Gas chromatography (GC) [13], high-performance liquid chromatography (HPLC) [14], chromatography and mass spectrometry (GC-MS) [15,16], and capillary electrophoresis [17] are some of the established, tried-and-true methods for determining prometryn. Instrumental methods were considered to be highly sensitive and accurate. However, the instruments required for analysis are expensive. Furthermore, the loaded samples need complex preprocessing, cumbersome sample testing operations, and well-trained laboratory personnel, which cannot meet the requirements for rapid and extensive screening tests for onsite monitoring. Immunoassays based on antigen antibody-specific binding reactions are simple, fast, and accurate. The diversification of marker species has become one of the most valuable and potential trace analytical techniques for pesticides.

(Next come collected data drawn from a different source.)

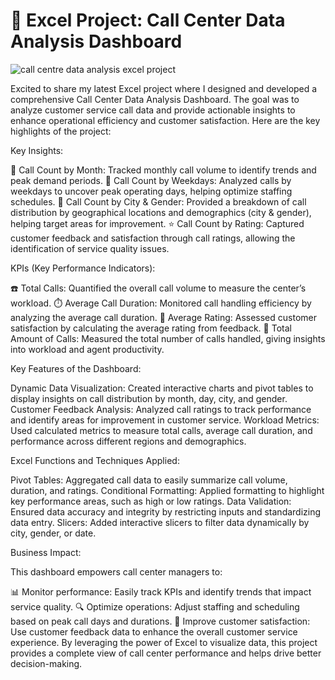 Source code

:# 🚀 Excel Project: Call Center Data Analysis Dashboard 

![call centre data analysis excel project](https://github.com/user-attachments/assets/f642e03e-1ceb-4ebd-bd9c-0f183eaf7cb4)

Excited to share my latest Excel project where I designed and developed a comprehensive Call Center Data Analysis Dashboard. The goal was to analyze customer service call data and provide actionable insights to enhance operational efficiency and customer satisfaction. Here are the key highlights of the project:

Key Insights:

📅 Call Count by Month: Tracked monthly call volume to identify trends and peak demand periods.
📆 Call Count by Weekdays: Analyzed calls by weekdays to uncover peak operating days, helping optimize staffing schedules.
🌆 Call Count by City & Gender: Provided a breakdown of call distribution by geographical locations and demographics (city & gender), helping target areas for improvement.
⭐ Call Count by Rating: Captured customer feedback and satisfaction through call ratings, allowing the identification of service quality issues.

KPIs (Key Performance Indicators):

☎️ Total Calls: Quantified the overall call volume to measure the center’s workload.
⏱️ Average Call Duration: Monitored call handling efficiency by analyzing the average call duration.
🌟 Average Rating: Assessed customer satisfaction by calculating the average rating from feedback.
💼 Total Amount of Calls: Measured the total number of calls handled, giving insights into workload and agent productivity.

Key Features of the Dashboard:

Dynamic Data Visualization: Created interactive charts and pivot tables to display insights on call distribution by month, day, city, and gender.
Customer Feedback Analysis: Analyzed call ratings to track performance and identify areas for improvement in customer service.
Workload Metrics: Used calculated metrics to measure total calls, average call duration, and performance across different regions and demographics.

Excel Functions and Techniques Applied:

Pivot Tables: Aggregated call data to easily summarize call volume, duration, and ratings.
Conditional Formatting: Applied formatting to highlight key performance areas, such as high or low ratings.
Data Validation: Ensured data accuracy and integrity by restricting inputs and standardizing data entry.
Slicers: Added interactive slicers to filter data dynamically by city, gender, or date.


Business Impact:

This dashboard empowers call center managers to:

📊 Monitor performance: Easily track KPIs and identify trends that impact service quality.
🔍 Optimize operations: Adjust staffing and scheduling based on peak call days and durations.
🌟 Improve customer satisfaction: Use customer feedback data to enhance the overall customer service experience.
By leveraging the power of Excel to visualize data, this project provides a complete view of call center performance and helps drive better decision-making.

Due to the agricultural product market size, daily test samples, and fresh characteristics of fruits and vegetables, it is urgent to adopt simple, accurate, sensitive, inexpensive, and rapid detection methods for screening pesticide residues in large quantities outdoors. The application potential is high for the production of antibodies with high specificity, sensitivity, and affinity. The primary starting point for developing immunoassay techniques is now the production of high-performance antibodies.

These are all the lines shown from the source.